▸ **What you are asked to do**:
Repeat verbatim, and only, the lines of the data below, beginning at the line that contains "<MemberType>Property</MemberType>" and stopping after the line that contains "<ReturnValue>".

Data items
Content starts
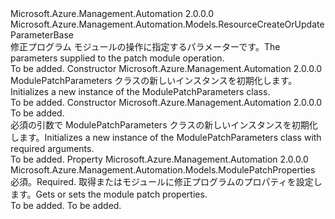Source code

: <Type Name="ModulePatchParameters" FullName="Microsoft.Azure.Management.Automation.Models.ModulePatchParameters">
  <TypeSignature Language="C#" Value="public class ModulePatchParameters : Microsoft.Azure.Management.Automation.Models.ResourceCreateOrUpdateParameterBase" />
  <TypeSignature Language="ILAsm" Value=".class public auto ansi beforefieldinit ModulePatchParameters extends Microsoft.Azure.Management.Automation.Models.ResourceCreateOrUpdateParameterBase" />
  <TypeSignature Language="DocId" Value="T:Microsoft.Azure.Management.Automation.Models.ModulePatchParameters" />
  <TypeSignature Language="VB.NET" Value="Public Class ModulePatchParameters&#xA;Inherits ResourceCreateOrUpdateParameterBase" />
  <TypeSignature Language="F#" Value="type ModulePatchParameters = class&#xA;    inherit ResourceCreateOrUpdateParameterBase" />
  <AssemblyInfo>
    <AssemblyName>Microsoft.Azure.Management.Automation</AssemblyName>
    <AssemblyVersion>2.0.0.0</AssemblyVersion>
  </AssemblyInfo>
  <Base>
    <BaseTypeName>Microsoft.Azure.Management.Automation.Models.ResourceCreateOrUpdateParameterBase</BaseTypeName>
  </Base>
  <Interfaces />
  <Docs>
    <summary>
            <span data-ttu-id="7fe84-101">修正プログラム モジュールの操作に指定するパラメーターです。</span><span class="sxs-lookup"><span data-stu-id="7fe84-101">The parameters supplied to the patch module operation.</span></span>
            </summary>
    <remarks>To be added.</remarks>
  </Docs>
  <Members>
    <Member MemberName=".ctor">
      <MemberSignature Language="C#" Value="public ModulePatchParameters ();" />
      <MemberSignature Language="ILAsm" Value=".method public hidebysig specialname rtspecialname instance void .ctor() cil managed" />
      <MemberSignature Language="DocId" Value="M:Microsoft.Azure.Management.Automation.Models.ModulePatchParameters.#ctor" />
      <MemberSignature Language="VB.NET" Value="Public Sub New ()" />
      <MemberType>Constructor</MemberType>
      <AssemblyInfo>
        <AssemblyName>Microsoft.Azure.Management.Automation</AssemblyName>
        <AssemblyVersion>2.0.0.0</AssemblyVersion>
      </AssemblyInfo>
      <Parameters />
      <Docs>
        <summary>
            <span data-ttu-id="7fe84-102">ModulePatchParameters クラスの新しいインスタンスを初期化します。</span><span class="sxs-lookup"><span data-stu-id="7fe84-102">Initializes a new instance of the ModulePatchParameters class.</span></span>
            </summary>
        <remarks>To be added.</remarks>
      </Docs>
    </Member>
    <Member MemberName=".ctor">
      <MemberSignature Language="C#" Value="public ModulePatchParameters (Microsoft.Azure.Management.Automation.Models.ModulePatchProperties properties);" />
      <MemberSignature Language="ILAsm" Value=".method public hidebysig specialname rtspecialname instance void .ctor(class Microsoft.Azure.Management.Automation.Models.ModulePatchProperties properties) cil managed" />
      <MemberSignature Language="DocId" Value="M:Microsoft.Azure.Management.Automation.Models.ModulePatchParameters.#ctor(Microsoft.Azure.Management.Automation.Models.ModulePatchProperties)" />
      <MemberSignature Language="VB.NET" Value="Public Sub New (properties As ModulePatchProperties)" />
      <MemberSignature Language="F#" Value="new Microsoft.Azure.Management.Automation.Models.ModulePatchParameters : Microsoft.Azure.Management.Automation.Models.ModulePatchProperties -&gt; Microsoft.Azure.Management.Automation.Models.ModulePatchParameters" Usage="new Microsoft.Azure.Management.Automation.Models.ModulePatchParameters properties" />
      <MemberType>Constructor</MemberType>
      <AssemblyInfo>
        <AssemblyName>Microsoft.Azure.Management.Automation</AssemblyName>
        <AssemblyVersion>2.0.0.0</AssemblyVersion>
      </AssemblyInfo>
      <Parameters>
        <Parameter Name="properties" Type="Microsoft.Azure.Management.Automation.Models.ModulePatchProperties" />
      </Parameters>
      <Docs>
        <param name="properties">To be added.</param>
        <summary>
            <span data-ttu-id="7fe84-103">必須の引数で ModulePatchParameters クラスの新しいインスタンスを初期化します。</span><span class="sxs-lookup"><span data-stu-id="7fe84-103">Initializes a new instance of the ModulePatchParameters class with required arguments.</span></span>
            </summary>
        <remarks>To be added.</remarks>
      </Docs>
    </Member>
    <Member MemberName="Properties">
      <MemberSignature Language="C#" Value="public Microsoft.Azure.Management.Automation.Models.ModulePatchProperties Properties { get; set; }" />
      <MemberSignature Language="ILAsm" Value=".property instance class Microsoft.Azure.Management.Automation.Models.ModulePatchProperties Properties" />
      <MemberSignature Language="DocId" Value="P:Microsoft.Azure.Management.Automation.Models.ModulePatchParameters.Properties" />
      <MemberSignature Language="VB.NET" Value="Public Property Properties As ModulePatchProperties" />
      <MemberSignature Language="F#" Value="member this.Properties : Microsoft.Azure.Management.Automation.Models.ModulePatchProperties with get, set" Usage="Microsoft.Azure.Management.Automation.Models.ModulePatchParameters.Properties" />
      <MemberType>Property</MemberType>
      <AssemblyInfo>
        <AssemblyName>Microsoft.Azure.Management.Automation</AssemblyName>
        <AssemblyVersion>2.0.0.0</AssemblyVersion>
      </AssemblyInfo>
      <ReturnValue>
        <ReturnType>Microsoft.Azure.Management.Automation.Models.ModulePatchProperties</ReturnType>
      </ReturnValue>
      <Docs>
        <summary>
            <span data-ttu-id="7fe84-104">必須。</span><span class="sxs-lookup"><span data-stu-id="7fe84-104">Required.</span></span> <span data-ttu-id="7fe84-105">取得またはモジュールに修正プログラムのプロパティを設定します。</span><span class="sxs-lookup"><span data-stu-id="7fe84-105">Gets or sets the module patch properties.</span></span>
            </summary>
        <value>To be added.</value>
        <remarks>To be added.</remarks>
      </Docs>
    </Member>
  </Members>
</Type>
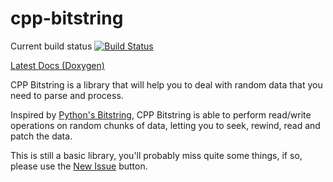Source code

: cpp-bitstring
=============

Current build status [![Build Status](https://travis-ci.org/alexandernst/cpp-bitstring.svg?branch=master)](https://travis-ci.org/alexandernst/cpp-bitstring)

[Latest Docs (Doxygen)](http://alexandernst.github.io/cpp-bitstring)


CPP Bitstring is a library that will help you to deal with random data that you need to parse and process.

Inspired by [Python's Bitstring](https://code.google.com/p/python-bitstring/), CPP Bitstring is able to perform
read/write operations on random chunks of data, letting you to seek, rewind, read and patch the data.

This is still a basic library, you'll probably miss quite some things, if so, please use the [New Issue](https://github.com/alexandernst/cpp-bitstring/issues/new) button.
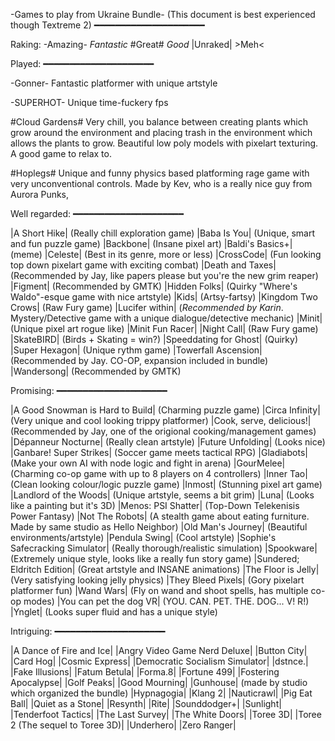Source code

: -Games to play from Ukraine Bundle-
(This document is best experienced though Textreme 2)
━━━━━━━━━━━━━━━━━━━━━

Raking:
-Amazing- *Fantastic* #Great# _Good_ |Unraked| >Meh<



Played:
━━━━━━━━━━━━━━━━━━━━━

-Gonner- 
Fantastic platformer with unique artstyle

-SUPERHOT-
Unique time-fuckery fps

#Cloud Gardens# 
Very chill, you balance between creating plants which grow around the environment and placing trash in the environment which allows the plants to grow. Beautiful low poly models with pixelart texturing. A good game to relax to.

#Hoplegs#
Unique and funny physics based platforming rage  game with very unconventional controls. Made by Kev, who is a really nice guy from Aurora Punks,


Well regarded:
━━━━━━━━━━━━━━━━━━━━━

|A Short Hike| (Really chill exploration game)
|Baba Is You| (Unique, smart and fun puzzle game)
|Backbone| (Insane pixel art)
|Baldi's Basics+| (meme)
|Celeste| (Best in its genre, more or less)
|CrossCode| (Fun looking top down pixelart game with exciting combat)
|Death and Taxes| (Recommended by Jay, like papers please but you're the new grim reaper)
|Figment| (Recommended by GMTK)
|Hidden Folks| (Quirky "Where's Waldo"-esque game with nice artstyle)
|Kids| (Artsy-fartsy)
|Kingdom Two Crows| (Raw Fury game)
|Lucifer within| (*Recommended by Karin*. Mystery/Detective game with a unique dialogue/detective mechanic)
|Minit| (Unique pixel art rogue like)
|Minit Fun Racer| 
|Night Call| (Raw Fury game)
|SkateBIRD| (Birds + Skating = win?)
|Speeddating  for Ghost| (Quirky)
|Super Hexagon| (Unique rythm game)
|Towerfall Ascension| (Recommended by Jay. CO-OP, expansion included in bundle)
|Wandersong| (Recommended by GMTK)



Promising:
━━━━━━━━━━━━━━━━━━━━━

|A Good Snowman is Hard to Build| (Charming puzzle game)
|Circa Infinity| (Very unique and cool looking trippy platformer)
|Cook, serve, delicious!| (Recommended by Jay, one of the origional cooking/management games)
|Dépanneur Nocturne| (Really clean artstyle)
|Future Unfolding| (Looks nice)
|Ganbare! Super Strikes| (Soccer game meets tactical RPG)
|Gladiabots| (Make your own AI with node logic and fight in arena)
|GourMelee| (Charming co-op game with up to 8 players on 4 controllers)
|Inner Tao| (Clean looking colour/logic puzzle game)
|Inmost| (Stunning pixel art game)
|Landlord of the Woods| (Unique artstyle, seems a bit grim)
|Luna| (Looks like a painting but it's 3D)
|Menos: PSI Shatter| (Top-Down Telekenisis Power Fantasy)
|Not The Robots| (A stealth game about eating furniture. Made by same studio as Hello Neighbor)
|Old Man's Journey| (Beautiful environments/artstyle)
|Pendula Swing| (Cool artstyle)
|Sophie's Safecracking Simulator| (Really thorough/realistic simulation)
|Spookware| (Extremely unique style, looks like a really fun story game)
|Sundered; Eldritch Edition| (Great artstyle and INSANE animations)
|The Floor is Jelly| (Very satisfying looking jelly physics)
|They Bleed Pixels| (Gory pixelart platformer fun)
|Wand Wars| (Fly on wand and shoot spells, has multiple co-op modes)
|You can pet the dog VR| (YOU. CAN. PET. THE. DOG... V! R!)
|Ynglet| (Looks super fluid and has a unique style)



Intriguing:
━━━━━━━━━━━━━━━━━━━━━

|A Dance of Fire and Ice|
|Angry Video Game Nerd Deluxe|
|Button City|
|Card Hog|
|Cosmic Express|
|Democratic Socialism Simulator|
|dstnce.|
|Fake Illusions|
|Fatum Betula|
|Forma.8|
|Fortune 499|
|Fostering Apocalypse|
|Golf Peaks|
|Good Mourning|
|Gunhouse| (made by studio which organized the bundle)
|Hypnagogia|
|Klang 2|
|Nauticrawl|
|Pig Eat Ball|
|Quiet as a Stone|
|Resynth|
|Rite|
|Sounddodger+|
|Sunlight|
|Tenderfoot Tactics|
|The Last Survey|
|The White Doors|
|Toree 3D|
|Toree 2 (The sequel to Toree 3D)|
|Underhero|
|Zero Ranger|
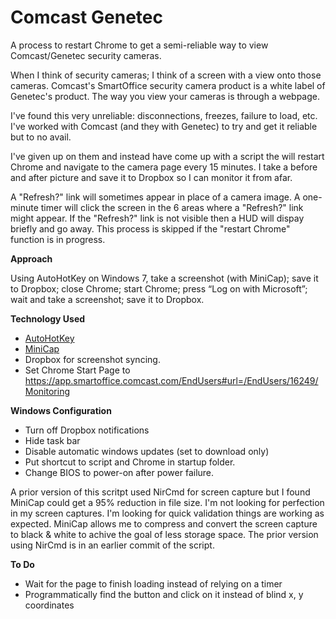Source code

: # Comcast Genetec
A process to restart Chrome to get a semi-reliable way to view Comcast/Genetec security cameras. 

When I think of security cameras; I think of a screen with a view onto those cameras. Comcast's SmartOffice security camera product is a white label of Genetec's product. The way you view your cameras is through a webpage.

I've found this very unreliable: disconnections, freezes, failure to load, etc. I've worked with Comcast (and they with Genetec) to try and get it reliable but to no avail. 

I've given up on them and instead have come up with a script the will restart Chrome and navigate to the camera page every 15 minutes. I take a before and after picture and save it to Dropbox so I can monitor it from afar. 

A "Refresh?" link will sometimes appear in place of a camera image. A one-minute timer will click the screen in the 6 areas where a "Refresh?" link might appear. If the "Refresh?" link is not visible then a HUD will dispay briefly and go away. This process is skipped if the "restart Chrome" function is in progress. 

**Approach**

Using AutoHotKey on Windows 7, take a screenshot (with MiniCap); save it to Dropbox; close Chrome; start Chrome; press “Log on with Microsoft”; wait and take a screenshot; save it to Dropbox.

**Technology Used**

* [AutoHotKey](https://www.autohotkey.com)
* [MiniCap](http://www.donationcoder.com/software/mouser/popular-apps/minicap)
* Dropbox for screenshot syncing.
* Set Chrome Start Page to <https://app.smartoffice.comcast.com/EndUsers#url=/EndUsers/16249/Monitoring>

**Windows Configuration**

* Turn off Dropbox notifications
* Hide task bar
* Disable automatic windows updates (set to download only)
* Put shortcut to script and Chrome in startup folder. 
* Change BIOS to power-on after power failure. 

A prior version of this scritpt used NirCmd for screen capture but I found MiniCap could get a 95% reduction in file size. I'm not looking for perfection in my screen captures. I'm looking for quick validation things are working as expected. MiniCap allows me to compress and convert the screen capture to black & white to achive the goal of less storage space. The prior version using NirCmd is in an earlier commit of the script.

**To Do**

* Wait for the page to finish loading instead of relying on a timer
* Programmatically find the button and click on it instead of blind x, y coordinates
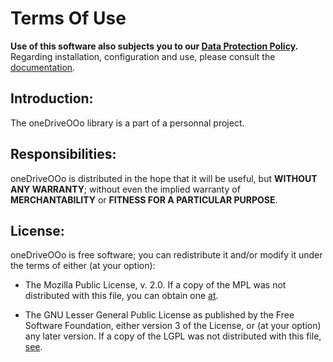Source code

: # Terms Of Use

**Use of this software also subjects you to our **[**Data Protection Policy**](https://prrvchr.github.io/oneDriveOOo/oneDriveOOo/registration/PrivacyPolicy_en)**.**
Regarding installation, configuration and use, please consult the [documentation](https://prrvchr.github.io/oneDriveOOo).

## Introduction:

The oneDriveOOo library is a part of a personnal project.

## Responsibilities:

oneDriveOOo is distributed in the hope that it will be useful, but **WITHOUT ANY WARRANTY**; without even the implied warranty of **MERCHANTABILITY** or **FITNESS FOR A PARTICULAR PURPOSE**.

## License:

oneDriveOOo is free software; you can redistribute it and/or modify it under the terms of either (at your option):

- The Mozilla Public License, v. 2.0. If a copy of the MPL was not distributed with this file, you can obtain one [at](http://mozilla.org/MPL/2.0/).

- The GNU Lesser General Public License as published by the Free Software Foundation, either version 3 of the License, or (at your option) any later version. If a copy of the LGPL was not distributed with this file, [see](http://www.gnu.org/licenses/).
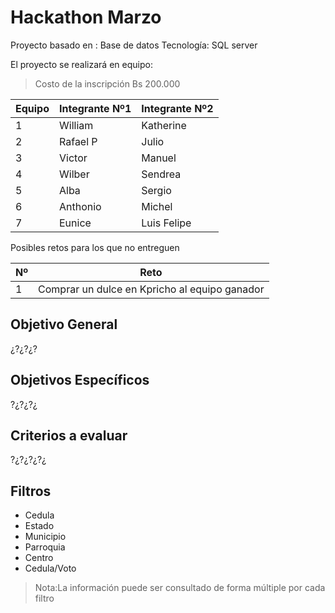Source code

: # Hackathon Marzo
Proyecto basado en : Base de datos
Tecnología: SQL server

El proyecto se realizará en equipo:

  >Costo de la inscripción Bs 200.000

|Equipo |Integrante Nº1|Integrante Nº2|
|-------|--------------|--------------|
|1|William|Katherine|
|2|Rafael P| Julio|
|3|Victor|Manuel|
|4|Wilber|Sendrea|
|5|Alba|Sergio|
|6|Anthonio|Michel|
|7|Eunice|Luis Felipe|


Posibles retos para los que no entreguen

|Nº | Reto|
|---|----|
|1|Comprar un dulce en Kpricho al equipo ganador|

## Objetivo General
¿?¿?¿?

## Objetivos Específicos
?¿?¿?¿

## Criterios a evaluar
?¿?¿?¿?¿

## Filtros

  - Cedula
  - Estado
  - Municipio
  - Parroquia
  - Centro
  - Cedula/Voto
  
>Nota:La información puede ser consultado de forma múltiple por cada filtro 
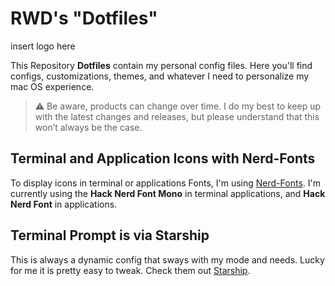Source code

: # RWD's "Dotfiles"

insert logo here

This Repository **Dotfiles** contain my personal config files. Here you'll find configs, customizations, themes, and whatever I need to personalize my mac OS experience.

> :warning: Be aware, products can change over time. I do my best to keep up with the latest changes and releases, but please understand that this won’t always be the case.

## Terminal and Application Icons with Nerd-Fonts
To display icons in terminal or applications Fonts, I'm using [Nerd-Fonts](https://www.nerdfonts.com). I'm currently using the **Hack Nerd Font Mono** in terminal applications, and **Hack Nerd Font** in applications.

## Terminal Prompt is via Starship
This is always a dynamic config that sways with my mode and needs.  Lucky for me it is pretty easy to tweak. Check them out [Starship](https://starship.rs).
Content ends
▸ **Solution for this task**:
      <MemberType>Property</MemberType>
      <AssemblyInfo>
        <AssemblyName>Microsoft.Azure.Management.Automation</AssemblyName>
        <AssemblyVersion>2.0.0.0</AssemblyVersion>
      </AssemblyInfo>
      <ReturnValue>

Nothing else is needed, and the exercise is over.